|
· Zapatero consigue el
apoyo parlamentario de una gran
mayoría de grupos
Silencio en la Moncloa y en el PP,
pero también en la hasta ahora oposición
política: un mensaje difundido vía
internet acusa al Gobierno de haber
intentado en la noche del sábado
frenar el proceso electoral y aparcarlo
hasta dentro de dos meses, en el
mejor de los casos, o hasta el otoño.
El rumor no ha podido ser confirmado,
pero ha adquirido tanta fuerza que
hasta Pedro Almodóvar ha dedicada
la mayor parte de la presentación
de su película a hablar de esta
posibilidad.
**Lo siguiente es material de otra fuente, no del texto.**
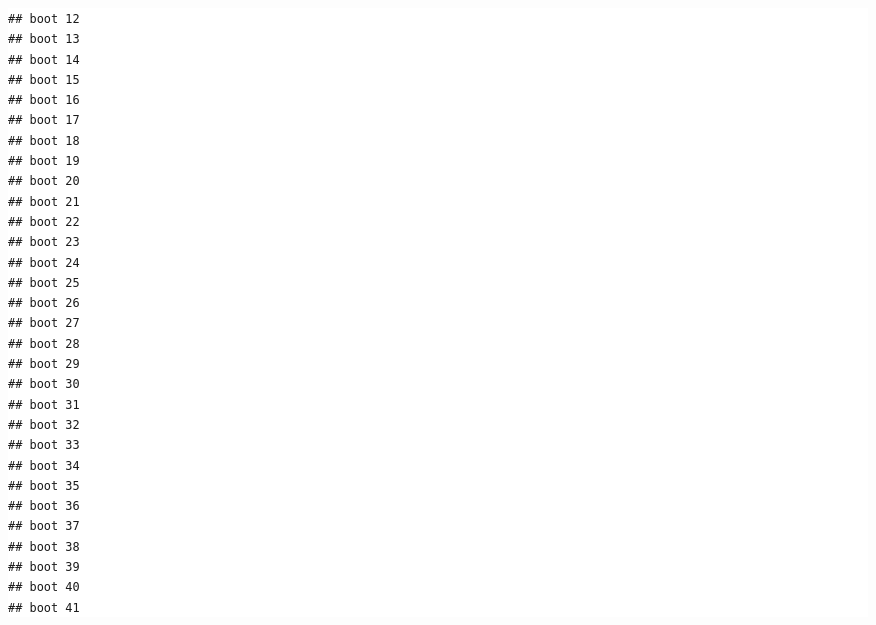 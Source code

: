     ## boot 12 
    ## boot 13 
    ## boot 14 
    ## boot 15 
    ## boot 16 
    ## boot 17 
    ## boot 18 
    ## boot 19 
    ## boot 20 
    ## boot 21 
    ## boot 22 
    ## boot 23 
    ## boot 24 
    ## boot 25 
    ## boot 26 
    ## boot 27 
    ## boot 28 
    ## boot 29 
    ## boot 30 
    ## boot 31 
    ## boot 32 
    ## boot 33 
    ## boot 34 
    ## boot 35 
    ## boot 36 
    ## boot 37 
    ## boot 38 
    ## boot 39 
    ## boot 40 
    ## boot 41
Silencio en la Moncloa
y el PP, pero silencio también en
el PSOE, partido que se ha dedicado
a buscar apoyos parlamentarios para
le investidura de Zapatero.
Diariocrítico (Madrid)
El rumor inició su andadura el pasado
sábado, después de que los españoles
asistieran incrédulos a un triste
espectáculo en la jornada de reflexión:
por un lado, el Gobierno manipulando
aún la información sobre la masacre
de Madrid y, por otro, una serie
de políticos apareciendo en televisión
acusándose unos a otros de manipuladores.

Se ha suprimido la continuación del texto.